=== WHAT THE TASK REQUIRES ===
Each entry is to be printed again word for word.

=== MATERIAL FOR THE TASK ===
◆ ◆ ◆ ◆ ◆ ◆ ◆

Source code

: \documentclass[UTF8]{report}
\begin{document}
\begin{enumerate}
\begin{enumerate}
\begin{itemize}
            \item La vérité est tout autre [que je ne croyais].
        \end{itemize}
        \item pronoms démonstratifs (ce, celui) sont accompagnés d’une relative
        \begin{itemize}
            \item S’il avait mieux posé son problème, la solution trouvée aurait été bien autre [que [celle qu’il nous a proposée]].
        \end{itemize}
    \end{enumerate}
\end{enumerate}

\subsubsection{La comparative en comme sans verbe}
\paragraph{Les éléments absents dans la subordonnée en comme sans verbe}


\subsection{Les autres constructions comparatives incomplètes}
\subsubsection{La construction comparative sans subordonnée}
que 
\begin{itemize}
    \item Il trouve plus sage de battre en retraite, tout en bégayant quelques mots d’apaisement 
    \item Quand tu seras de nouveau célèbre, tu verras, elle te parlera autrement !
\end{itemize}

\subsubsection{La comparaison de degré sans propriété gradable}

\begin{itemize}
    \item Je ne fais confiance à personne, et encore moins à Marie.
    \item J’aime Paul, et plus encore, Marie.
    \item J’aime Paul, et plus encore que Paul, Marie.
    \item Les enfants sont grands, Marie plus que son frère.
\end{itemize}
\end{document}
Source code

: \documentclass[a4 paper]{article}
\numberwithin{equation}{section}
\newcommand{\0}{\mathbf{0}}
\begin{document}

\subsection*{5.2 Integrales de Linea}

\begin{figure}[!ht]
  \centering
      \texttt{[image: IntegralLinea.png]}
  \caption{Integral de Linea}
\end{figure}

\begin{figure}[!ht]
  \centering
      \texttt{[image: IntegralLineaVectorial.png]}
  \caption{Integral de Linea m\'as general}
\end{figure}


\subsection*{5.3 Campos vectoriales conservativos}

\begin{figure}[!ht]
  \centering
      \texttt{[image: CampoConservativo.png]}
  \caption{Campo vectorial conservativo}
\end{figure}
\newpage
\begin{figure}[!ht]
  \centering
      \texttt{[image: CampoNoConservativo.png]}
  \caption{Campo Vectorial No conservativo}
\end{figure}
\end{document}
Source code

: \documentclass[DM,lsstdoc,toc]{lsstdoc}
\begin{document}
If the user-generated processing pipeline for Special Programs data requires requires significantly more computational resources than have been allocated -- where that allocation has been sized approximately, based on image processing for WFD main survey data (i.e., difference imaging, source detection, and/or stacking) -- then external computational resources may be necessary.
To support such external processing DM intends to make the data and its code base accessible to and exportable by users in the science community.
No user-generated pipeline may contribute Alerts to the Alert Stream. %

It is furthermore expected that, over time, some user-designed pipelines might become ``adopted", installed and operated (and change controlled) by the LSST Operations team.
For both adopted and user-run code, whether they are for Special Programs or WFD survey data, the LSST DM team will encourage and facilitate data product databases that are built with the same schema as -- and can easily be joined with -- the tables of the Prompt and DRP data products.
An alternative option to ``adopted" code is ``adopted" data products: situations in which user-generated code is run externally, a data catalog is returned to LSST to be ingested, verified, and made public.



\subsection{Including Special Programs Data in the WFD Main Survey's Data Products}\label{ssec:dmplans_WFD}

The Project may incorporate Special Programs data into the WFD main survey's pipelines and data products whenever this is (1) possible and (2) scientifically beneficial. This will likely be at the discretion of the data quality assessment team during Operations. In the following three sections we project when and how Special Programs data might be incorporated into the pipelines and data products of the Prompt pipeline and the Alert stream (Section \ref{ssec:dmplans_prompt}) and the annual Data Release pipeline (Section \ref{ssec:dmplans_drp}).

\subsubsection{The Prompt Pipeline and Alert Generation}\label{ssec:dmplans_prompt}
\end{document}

◆ ◆ ◆ ◆ ◆ ◆ ◆

=== ANSWER TO THIS PROBLEM ===
Source code

: \documentclass[UTF8]{report}
\begin{document}
\begin{enumerate}
\begin{enumerate}
\begin{itemize}
            \item La vérité est tout autre [que je ne croyais].
        \end{itemize}
        \item pronoms démonstratifs (ce, celui) sont accompagnés d’une relative
        \begin{itemize}
            \item S’il avait mieux posé son problème, la solution trouvée aurait été bien autre [que [celle qu’il nous a proposée]].
        \end{itemize}
    \end{enumerate}
\end{enumerate}

\subsubsection{La comparative en comme sans verbe}
\paragraph{Les éléments absents dans la subordonnée en comme sans verbe}


\subsection{Les autres constructions comparatives incomplètes}
\subsubsection{La construction comparative sans subordonnée}
que 
\begin{itemize}
    \item Il trouve plus sage de battre en retraite, tout en bégayant quelques mots d’apaisement 
    \item Quand tu seras de nouveau célèbre, tu verras, elle te parlera autrement !
\end{itemize}

\subsubsection{La comparaison de degré sans propriété gradable}

\begin{itemize}
    \item Je ne fais confiance à personne, et encore moins à Marie.
    \item J’aime Paul, et plus encore, Marie.
    \item J’aime Paul, et plus encore que Paul, Marie.
    \item Les enfants sont grands, Marie plus que son frère.
\end{itemize}
\end{document}
Source code

: \documentclass[a4 paper]{article}
\numberwithin{equation}{section}
\newcommand{\0}{\mathbf{0}}
\begin{document}

\subsection*{5.2 Integrales de Linea}

\begin{figure}[!ht]
  \centering
      \texttt{[image: IntegralLinea.png]}
  \caption{Integral de Linea}
\end{figure}

\begin{figure}[!ht]
  \centering
      \texttt{[image: IntegralLineaVectorial.png]}
  \caption{Integral de Linea m\'as general}
\end{figure}


\subsection*{5.3 Campos vectoriales conservativos}

\begin{figure}[!ht]
  \centering
      \texttt{[image: CampoConservativo.png]}
  \caption{Campo vectorial conservativo}
\end{figure}
\newpage
\begin{figure}[!ht]
  \centering
      \texttt{[image: CampoNoConservativo.png]}
  \caption{Campo Vectorial No conservativo}
\end{figure}
\end{document}
Source code

: \documentclass[DM,lsstdoc,toc]{lsstdoc}
\begin{document}
If the user-generated processing pipeline for Special Programs data requires requires significantly more computational resources than have been allocated -- where that allocation has been sized approximately, based on image processing for WFD main survey data (i.e., difference imaging, source detection, and/or stacking) -- then external computational resources may be necessary.
To support such external processing DM intends to make the data and its code base accessible to and exportable by users in the science community.
No user-generated pipeline may contribute Alerts to the Alert Stream. %

It is furthermore expected that, over time, some user-designed pipelines might become ``adopted", installed and operated (and change controlled) by the LSST Operations team.
For both adopted and user-run code, whether they are for Special Programs or WFD survey data, the LSST DM team will encourage and facilitate data product databases that are built with the same schema as -- and can easily be joined with -- the tables of the Prompt and DRP data products.
An alternative option to ``adopted" code is ``adopted" data products: situations in which user-generated code is run externally, a data catalog is returned to LSST to be ingested, verified, and made public.



\subsection{Including Special Programs Data in the WFD Main Survey's Data Products}\label{ssec:dmplans_WFD}

The Project may incorporate Special Programs data into the WFD main survey's pipelines and data products whenever this is (1) possible and (2) scientifically beneficial. This will likely be at the discretion of the data quality assessment team during Operations. In the following three sections we project when and how Special Programs data might be incorporated into the pipelines and data products of the Prompt pipeline and the Alert stream (Section \ref{ssec:dmplans_prompt}) and the annual Data Release pipeline (Section \ref{ssec:dmplans_drp}).

\subsubsection{The Prompt Pipeline and Alert Generation}\label{ssec:dmplans_prompt}
\end{document}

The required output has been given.